American statistics show that breast cancer is the second leading cause of cancer-related deaths among women, and yet only a third of women regularly check their breasts for signs of the disease*.
Now research by Jamie Goldenberg and colleagues suggests existential angst could be a key factor that is putting women off self-checking.
In a morbid context, being reminded that we're made of flesh and bone, just like other animals, can exacerbate existential angst. In an initial study, Goldenberg's team showed that female university students who read an essay about the similarity of animals and humans, and who were asked to think about their own mortality, were subsequently less likely than a control group of students (who imagined a painful dentist visit) to say they planned to check their breasts.
Another experiment timed how long women checked their breasts for after they either read an essay about the similarity of animals and humans, or about the uniqueness of humans. There was a trend for the group who read about the similarity of animals and humans to spend less time self-checking.
There was a further twist to this last experiment. Earlier on, the women had been asked to taste a new proto-type health drink, with half of them told it was supposed to be calming and the other half told it was an energy drink, which may cause nervousness.
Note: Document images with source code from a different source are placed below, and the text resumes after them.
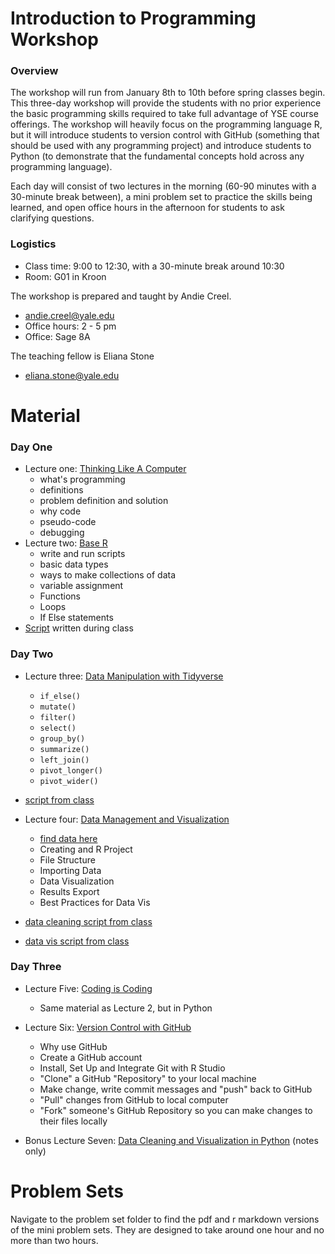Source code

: # Introduction to Programming Workshop

### Overview 

The workshop will run from January 8th to 10th before spring classes begin. This three-day workshop will provide the students with no prior experience the basic programming skills required to take full advantage of YSE course offerings. The workshop will heavily focus on the programming language R, but it will introduce students to version control with GitHub (something that should be used with any programming project) and introduce students to Python (to demonstrate that the fundamental concepts hold across any programming language). 

Each day will consist of two lectures in the morning (60-90 minutes with a 30-minute break between), a mini problem set to practice the skills being learned, and open office hours in the afternoon for students to ask clarifying questions. 


### Logistics 

- Class time: 9:00 to 12:30, with a 30-minute break around 10:30 
- Room: G01 in Kroon


The workshop is prepared and taught by Andie Creel. 

- andie.creel@yale.edu
- Office hours: 2 - 5 pm
- Office: Sage 8A


The teaching fellow is Eliana Stone

- eliana.stone@yale.edu

# Material 

### Day One 
- Lecture one: [Thinking Like A Computer](lecture_material/1_think_like_computer.pdf)
	- what's programming
	- definitions 
	- problem definition and solution
	- why code
	- pseudo-code
	- debugging
- Lecture two: [Base R](lecture_material/2_base_R.pdf)
	- write and run scripts
	- basic data types
	- ways to make collections of data
	- variable assignment 
	- Functions
	- Loops
	- If Else statements 
- [Script](class_scripts/2025/day_1_script.R) written during class
	
### Day Two 
- Lecture three: [Data Manipulation with Tidyverse](lecture_material/3_data_manip_tidyverse.pdf) 

    - `if_else()`
    - `mutate()`
    - `filter()`
    - `select()`
    - `group_by()`
    - `summarize()`
    - `left_join()`
    - `pivot_longer()`
    - `pivot_wider()`
- [script from class](class_scripts/2025/day_2_0_script.R)
    
    
- Lecture four: [Data Management and Visualization](lecture_material/4_data_manage_vis/4_data_manage_vis.pdf)

    - [find data here](https://github.com/a5creel/intro_to_programming/blob/main/lecture_material/4_data_manage_vis/data/raw_data/mpg.csv)
    - Creating and R Project
    - File Structure 
    - Importing Data 
    - Data Visualization 
    - Results Export
    - Best Practices for Data Vis
- [data cleaning script from class](class_scripts/2025/day_2_1_data_cleaning.R)
- [data vis script from class](class_scripts/2025/day_2_1_data_cleaning.R)


### Day Three 
- Lecture Five: [Coding is Coding](lecture_material/5_python_I.pdf)
    - Same material as Lecture 2, but in Python
    
    
- Lecture Six: [Version Control with GitHub](lecture_material/6_github.pdf)

    - Why use GitHub
    - Create a GitHub account
    - Install, Set Up and Integrate Git with R Studio
    - "Clone" a GitHub "Repository" to your local machine
    - Make change, write commit messages and "push" back to GitHub
    - "Pull" changes from GitHub to local computer
    - "Fork" someone's GitHub Repository so you can make changes to their files locally 
    
- Bonus Lecture Seven: [Data Cleaning and Visualization in Python](lecture_material/7_python_II/7_python_II.pdf) (notes only)

# Problem Sets 

Navigate to the problem set folder to find the pdf and r markdown versions of the mini problem sets. They are designed to take around one hour and no more than two hours. 

<!--# Notes to Self for next time 

- Have an optional first session for downloading R and R Studio
- Go slower? 
  - even with 90 min lectures people thought it was fast 
  - maybe split the first base R lecture into two lectures and have an on-the-board example of loops and indexing with i  
  - if Base R splits to two, would need to get rid of lecture (maybe get rid of github?)
- if GitHub stays, ask Eliana to do it with GitHub desktop instead -->

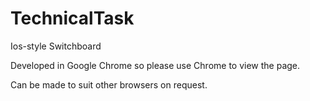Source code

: # TechnicalTask
Ios-style Switchboard

Developed in Google Chrome so please use Chrome to view the page.

Can be made to suit other browsers on request.
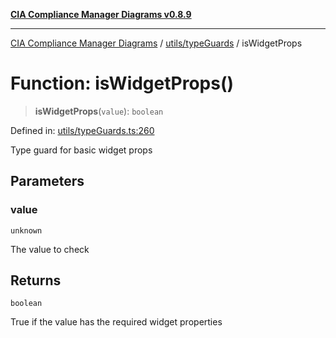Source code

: [**CIA Compliance Manager Diagrams v0.8.9**](../../../README.md)

***

[CIA Compliance Manager Diagrams](../../../modules.md) / [utils/typeGuards](../README.md) / isWidgetProps

# Function: isWidgetProps()

> **isWidgetProps**(`value`): `boolean`

Defined in: [utils/typeGuards.ts:260](https://github.com/Hack23/cia-compliance-manager/blob/e1ae27dd41c4ccea8a13cdec993022242a97dce3/src/utils/typeGuards.ts#L260)

Type guard for basic widget props

## Parameters

### value

`unknown`

The value to check

## Returns

`boolean`

True if the value has the required widget properties
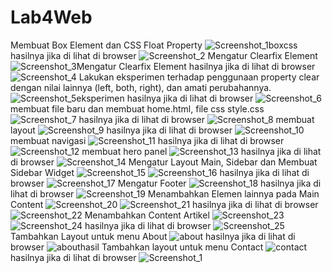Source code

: # Lab4Web
Membuat Box Element dan CSS Float Property
![Screenshot_1boxcss](https://user-images.githubusercontent.com/52759649/115326583-b43e4900-a1b7-11eb-82c4-b6cdcdd5f884.png)
hasilnya jika di lihat di browser
![Screenshot_2](https://user-images.githubusercontent.com/52759649/115326603-bdc7b100-a1b7-11eb-9fb4-caaeda9db50a.png)
Mengatur Clearfix Element
![Screenshot_3Mengatur Clearfix Element](https://user-images.githubusercontent.com/52759649/115326652-d0da8100-a1b7-11eb-8df7-b984c5299c7c.png)
hasilnya jika di lihat di browser
![Screenshot_4](https://user-images.githubusercontent.com/52759649/115326676-d9cb5280-a1b7-11eb-9e4e-ee2cd7d4edac.png)
Lakukan eksperimen terhadap penggunaan property clear dengan nilai lainnya (left, both, right), dan amati perubahannya.
![Screenshot_5eksperimen](https://user-images.githubusercontent.com/52759649/115326704-e9e33200-a1b7-11eb-9ec5-4fcd89050406.png)
hasilnya jika di lihat di browser
![Screenshot_6](https://user-images.githubusercontent.com/52759649/115326719-f071a980-a1b7-11eb-9917-ae91de84d81d.png)
membuat file baru dan membuat home.html, file css style.css
![Screenshot_7](https://user-images.githubusercontent.com/52759649/115326843-20b94800-a1b8-11eb-8f81-b1a6dc8c8994.png)
hasilnya jika di lihat di browser
![Screenshot_8](https://user-images.githubusercontent.com/52759649/115326871-2d3da080-a1b8-11eb-9971-386ef0236d10.png)
membuat layout
![Screenshot_9](https://user-images.githubusercontent.com/52759649/115326912-43e3f780-a1b8-11eb-9587-ba301ae4a8e0.png)
hasilnya jika di lihat di browser
![Screenshot_10](https://user-images.githubusercontent.com/52759649/115326933-4e05f600-a1b8-11eb-92fc-b400cdf3fc2c.png)
membuat navigasi
![Screenshot_11](https://user-images.githubusercontent.com/52759649/115326976-5c541200-a1b8-11eb-987e-be471b33abd5.png)
hasilnya jika di lihat di browser
![Screenshot_12](https://user-images.githubusercontent.com/52759649/115326998-6544e380-a1b8-11eb-8c33-432c3e3daeb0.png)
membuat hero panel
![Screenshot_13](https://user-images.githubusercontent.com/52759649/115327033-755cc300-a1b8-11eb-852b-72540a2663f8.png)
hasilnya jika di lihat di browser
![Screenshot_14](https://user-images.githubusercontent.com/52759649/115327043-7b52a400-a1b8-11eb-8865-d1dd5edfd3f1.png)
Mengatur Layout Main, Sidebar dan Membuat Sidebar Widget
![Screenshot_15](https://user-images.githubusercontent.com/52759649/115327153-a89f5200-a1b8-11eb-9313-b4404183dba9.png)
![Screenshot_16](https://user-images.githubusercontent.com/52759649/115327156-aa691580-a1b8-11eb-896c-51f517757b5e.png)
hasilnya jika di lihat di browser
![Screenshot_17](https://user-images.githubusercontent.com/52759649/115327176-b2c15080-a1b8-11eb-8e07-7851f265f0be.png)
Mengatur Footer
![Screenshot_18](https://user-images.githubusercontent.com/52759649/115327207-bce34f00-a1b8-11eb-89c8-41f3517a1b7f.png)
hasilnya jika di lihat di browser
![Screenshot_19](https://user-images.githubusercontent.com/52759649/115327240-c8367a80-a1b8-11eb-97b2-673dcbcb870d.png)
Menambahkan Elemen lainnya pada Main Content
![Screenshot_20](https://user-images.githubusercontent.com/52759649/115327325-edc38400-a1b8-11eb-90d4-171fc2a656ea.png)
![Screenshot_21](https://user-images.githubusercontent.com/52759649/115327332-f0be7480-a1b8-11eb-8ae1-2af08e55dd35.png)
hasilnya jika di lihat di browser
![Screenshot_22](https://user-images.githubusercontent.com/52759649/115327342-f916af80-a1b8-11eb-890e-881aa27c325b.png)
Menambahkan Content Artikel
![Screenshot_23](https://user-images.githubusercontent.com/52759649/115327394-0f247000-a1b9-11eb-95b9-e03bb72ff72a.png)
![Screenshot_24](https://user-images.githubusercontent.com/52759649/115327398-121f6080-a1b9-11eb-91bc-0aae7a09adcc.png)
hasilnya jika di lihat di browser
![Screenshot_25](https://user-images.githubusercontent.com/52759649/115327410-19466e80-a1b9-11eb-9a4d-c3cebbce0bec.png)
Tambahkan Layout untuk menu About
![about](https://user-images.githubusercontent.com/52759649/115329544-a63ef700-a1bc-11eb-8e19-2b2cdcebc015.png)
hasilnya jika di lihat di browser
![abouthasil](https://user-images.githubusercontent.com/52759649/115329569-adfe9b80-a1bc-11eb-9c46-7d9729abfcfb.png)
Tambahkan layout untuk menu Contact
![contact](https://user-images.githubusercontent.com/52759649/115329638-c53d8900-a1bc-11eb-9dad-0a2e4252b45d.png)
hasilnya jika di lihat di browser
![Screenshot_1](https://user-images.githubusercontent.com/52759649/115329677-d25a7800-a1bc-11eb-818e-066cca793569.png)




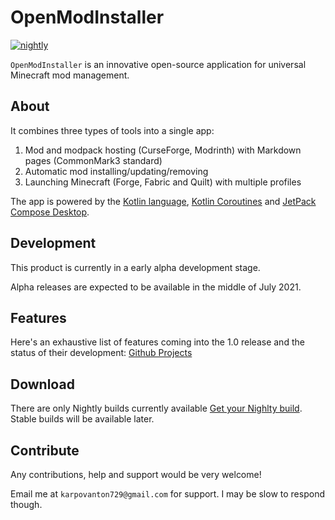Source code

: # OpenModInstaller
[![nightly](https://img.shields.io/badge/Download-nightly+build-blue)](https://nightly.link/OpenModInstaller/OpenModInstaller/workflows/nightly/master/Artifacts.zip)

`OpenModInstaller` is an innovative open-source application for universal Minecraft mod management.

## About

It combines three types of tools into a single app:

1. Mod and modpack hosting (CurseForge, Modrinth) with Markdown pages (CommonMark3 standard)
2. Automatic mod installing/updating/removing
3. Launching Minecraft (Forge, Fabric and Quilt) with multiple profiles

The app is powered by the [Kotlin language](https://kotlinlang.org/), [Kotlin Coroutines](https://kotlinlang.org/docs/coroutines-overview.html) and [JetPack Compose Desktop](https://www.jetbrains.com/lp/compose/).

## Development

This product is currently in a early alpha development stage.

Alpha releases are expected to be available in the middle of July 2021.

## Features

Here's an exhaustive list of features coming into the 1.0 release
and the status of their development: [Github Projects](https://github.com/OpenModInstaller/OpenModInstaller/projects/2)

## Download

There are only Nightly builds currently available 
[Get your Nighlty build](https://nightly.link/OpenModInstaller/OpenModInstaller/workflows/nightly/master/Artifacts.zip).
Stable builds will be available later.

## Contribute

Any contributions, help and support would be very welcome!

Email me at `karpovanton729@gmail.com` for support. I may be slow to respond though.
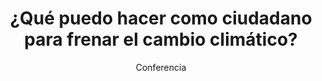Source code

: ---
layout: post
title: "¿Qué puedo hacer como ciudadano para frenar el cambio climático?"
subtitle: "Conferencia"
background: "/img/posts/bg-cieza.jpg"
eventdate: 2019-02-26 12:00:00 +0100
category: "local"
tags: "cieza"
placeName: "IES los Albares."
placeMapsUrl: https://www.google.es/maps/place/Instituto+de+Educacion+Secundaria+Los+Albares/@38.2408135,-1.419141,17z/data=!4m5!3m4!1s0xd646c32a96c863f:0x65af0677af39a2d8!8m2!3d38.2344967!4d-1.4051741?hl=en
speakers:
    - name: Cayetano Gutiérrez Pérez
---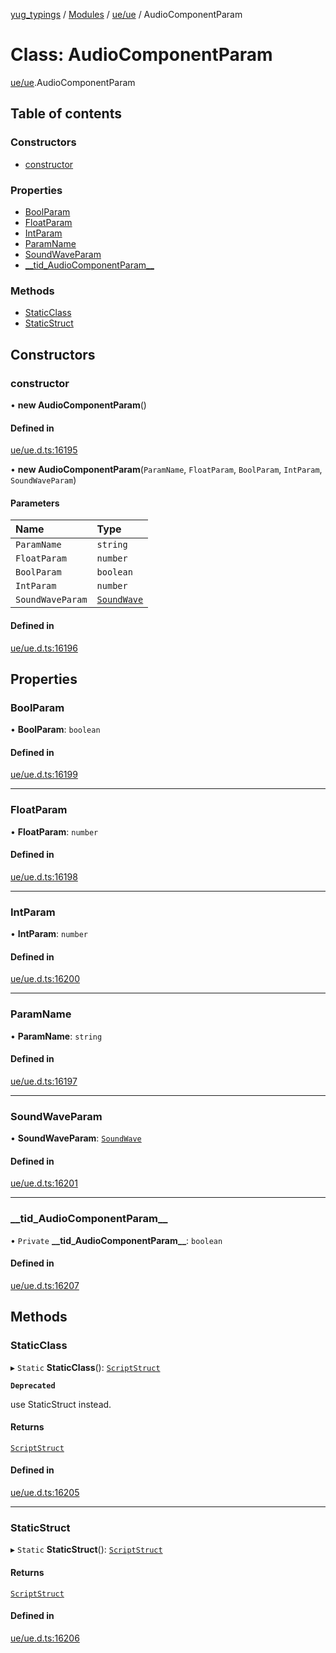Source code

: [yug_typings](../README.md) / [Modules](../modules.md) / [ue/ue](../modules/ue_ue.md) / AudioComponentParam

# Class: AudioComponentParam

[ue/ue](../modules/ue_ue.md).AudioComponentParam

## Table of contents

### Constructors

- [constructor](ue_ue.AudioComponentParam.md#constructor)

### Properties

- [BoolParam](ue_ue.AudioComponentParam.md#boolparam)
- [FloatParam](ue_ue.AudioComponentParam.md#floatparam)
- [IntParam](ue_ue.AudioComponentParam.md#intparam)
- [ParamName](ue_ue.AudioComponentParam.md#paramname)
- [SoundWaveParam](ue_ue.AudioComponentParam.md#soundwaveparam)
- [\_\_tid\_AudioComponentParam\_\_](ue_ue.AudioComponentParam.md#__tid_audiocomponentparam__)

### Methods

- [StaticClass](ue_ue.AudioComponentParam.md#staticclass)
- [StaticStruct](ue_ue.AudioComponentParam.md#staticstruct)

## Constructors

### constructor

• **new AudioComponentParam**()

#### Defined in

[ue/ue.d.ts:16195](https://github.com/YugMetaverse/yug_typings/blob/b7d9b19/ue/ue.d.ts#L16195)

• **new AudioComponentParam**(`ParamName`, `FloatParam`, `BoolParam`, `IntParam`, `SoundWaveParam`)

#### Parameters

| Name | Type |
| :------ | :------ |
| `ParamName` | `string` |
| `FloatParam` | `number` |
| `BoolParam` | `boolean` |
| `IntParam` | `number` |
| `SoundWaveParam` | [`SoundWave`](ue_ue.SoundWave.md) |

#### Defined in

[ue/ue.d.ts:16196](https://github.com/YugMetaverse/yug_typings/blob/b7d9b19/ue/ue.d.ts#L16196)

## Properties

### BoolParam

• **BoolParam**: `boolean`

#### Defined in

[ue/ue.d.ts:16199](https://github.com/YugMetaverse/yug_typings/blob/b7d9b19/ue/ue.d.ts#L16199)

___

### FloatParam

• **FloatParam**: `number`

#### Defined in

[ue/ue.d.ts:16198](https://github.com/YugMetaverse/yug_typings/blob/b7d9b19/ue/ue.d.ts#L16198)

___

### IntParam

• **IntParam**: `number`

#### Defined in

[ue/ue.d.ts:16200](https://github.com/YugMetaverse/yug_typings/blob/b7d9b19/ue/ue.d.ts#L16200)

___

### ParamName

• **ParamName**: `string`

#### Defined in

[ue/ue.d.ts:16197](https://github.com/YugMetaverse/yug_typings/blob/b7d9b19/ue/ue.d.ts#L16197)

___

### SoundWaveParam

• **SoundWaveParam**: [`SoundWave`](ue_ue.SoundWave.md)

#### Defined in

[ue/ue.d.ts:16201](https://github.com/YugMetaverse/yug_typings/blob/b7d9b19/ue/ue.d.ts#L16201)

___

### \_\_tid\_AudioComponentParam\_\_

• `Private` **\_\_tid\_AudioComponentParam\_\_**: `boolean`

#### Defined in

[ue/ue.d.ts:16207](https://github.com/YugMetaverse/yug_typings/blob/b7d9b19/ue/ue.d.ts#L16207)

## Methods

### StaticClass

▸ `Static` **StaticClass**(): [`ScriptStruct`](ue_ue.ScriptStruct.md)

**`Deprecated`**

use StaticStruct instead.

#### Returns

[`ScriptStruct`](ue_ue.ScriptStruct.md)

#### Defined in

[ue/ue.d.ts:16205](https://github.com/YugMetaverse/yug_typings/blob/b7d9b19/ue/ue.d.ts#L16205)

___

### StaticStruct

▸ `Static` **StaticStruct**(): [`ScriptStruct`](ue_ue.ScriptStruct.md)

#### Returns

[`ScriptStruct`](ue_ue.ScriptStruct.md)

#### Defined in

[ue/ue.d.ts:16206](https://github.com/YugMetaverse/yug_typings/blob/b7d9b19/ue/ue.d.ts#L16206)
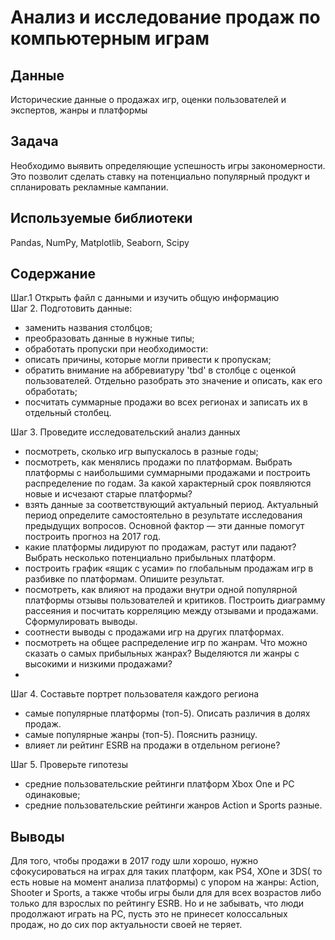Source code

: # Анализ и исследование продаж по компьютерным играм

## Данные

Исторические данные о продажах игр, оценки пользователей и экспертов, жанры и платформы

## Задача

Необходимо выявить определяющие успешность игры закономерности. Это позволит сделать ставку на потенциально популярный продукт и спланировать рекламные кампании.  

## Используемые библиотеки
Pandas,
NumPy,
Matplotlib,
Seaborn,
Scipy

## Содержание
Шаг.1 Открыть файл с данными и изучить общую информацию  
Шаг 2. Подготовить данные:  
- заменить названия столбцов;
- преобразовать данные в нужные типы;
- обработать пропуски при необходимости:
- описать причины, которые могли привести к пропускам;
- обратить внимание на аббревиатуру 'tbd' в столбце с оценкой пользователей. Отдельно разобрать это значение и описать, как его обработать;
- посчитать суммарные продажи во всех регионах и записать их в отдельный столбец.  

Шаг 3. Проведите исследовательский анализ данных
- посмотреть, сколько игр выпускалось в разные годы;  
- посмотреть, как менялись продажи по платформам. Выбрать платформы с наибольшими суммарными продажами и построить распределение по годам. За какой характерный срок появляются новые и исчезают старые платформы?
- взять данные за соответствующий актуальный период. Актуальный период определите самостоятельно в результате исследования предыдущих вопросов. Основной фактор — эти данные помогут построить прогноз на 2017 год.
- какие платформы лидируют по продажам, растут или падают? Выбрать несколько потенциально прибыльных платформ.
- построить график «ящик с усами» по глобальным продажам игр в разбивке по платформам. Опишите результат.
- посмотреть, как влияют на продажи внутри одной популярной платформы отзывы пользователей и критиков. Построить диаграмму рассеяния и посчитать корреляцию между отзывами и продажами. Сформулировать выводы.
- соотнести выводы с продажами игр на других платформах.
- посмотреть на общее распределение игр по жанрам. Что можно сказать о самых прибыльных жанрах? Выделяются ли жанры с высокими и низкими продажами?  
- 
Шаг 4. Составьте портрет пользователя каждого региона 
- самые популярные платформы (топ-5). Описать различия в долях продаж.
- самые популярные жанры (топ-5). Пояснить разницу.
- влияет ли рейтинг ESRB на продажи в отдельном регионе?

Шаг 5. Проверьте гипотезы 
- средние пользовательские рейтинги платформ Xbox One и PC одинаковые;
- средние пользовательские рейтинги жанров Action и Sports разные.

## Выводы
Для того, чтобы продажи в 2017 году шли хорошо, нужно сфокусироваться на играх для таких платформ, как PS4, XOne и 3DS( то есть новые на момент анализа платформы) с упором на жанры: Action, Shooter и Sports, а также чтобы игры были для для всех возрастов либо только для взрослых по рейтингу ESRB. 
Но и не забывать, что люди продолжают играть на PC, пусть это не принесет колоссальных продаж, но до сих пор актуальности своей не теряет.
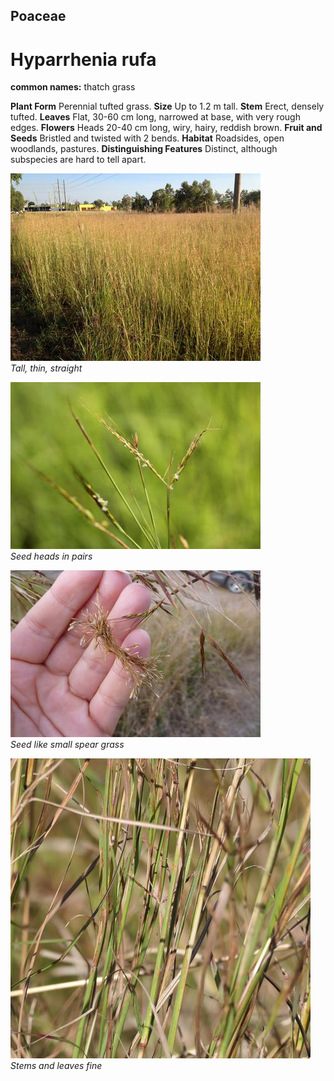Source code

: ## Poaceae
# Hyparrhenia rufa
**common names:** thatch grass

**Plant Form** Perennial tufted grass. **Size** Up to 1.2 m tall. **Stem** Erect, densely tufted. **Leaves** Flat, 30-60 cm long, narrowed at base, with very rough edges. **Flowers** Heads 20-40 cm long, wiry, hairy, reddish brown. **Fruit and Seeds** Bristled and twisted with 2 bends. **Habitat** Roadsides, open woodlands, pastures. **Distinguishing Features** Distinct, although subspecies are hard to tell apart.


![Tall, thin, straight](54627_IMG_1126.jpg)  
 *Tall, thin, straight* 

![Seed heads in pairs](54632_IMG_8803.jpg)  
 *Seed heads in pairs* 

![Seed like small spear grass](6896_P1220295.jpg)  
 *Seed like small spear grass* 

![Stems and leaves fine](105316_P1245513.jpg)  
 *Stems and leaves fine*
Among the women who read the essay about the similarity of humans and animals, and who were therefore expected to experience existential angst, only those who had drunk the calming drink spent a reduced amount of time checking their breasts. The researchers said this is because whereas all these women were presumably feeling uncomfortable, thanks to existential angst, those who'd tasted the energy drink were able to attribute their discomfort to the anticipated nervous effect of the energy drink, thus leading them to persevere longer with their self-checking.
"Applied health workers only stand to gain by considering whether interventions and instructional materials can be delivered in ways that reduce the likelihood of casting breast self-examination in a creaturely light [i.e in ways that don't remind women of their mortality]," the researchers concluded.
GOLDENBERG, J., ARNDT, J., HART, J., ROUTLEDGE, C. (2008). Uncovering an existential barrier to breast self-exam behavior. Journal of Experimental Social Psychology, 44(2), 260-274. DOI: 10.1016/j.jesp.2007.05.002
Post written by Christian Jarrett (@psych_writer) for the BPS Research Digest.
* In the UK, the NHS encourages breast awareness rather than routine self-examination.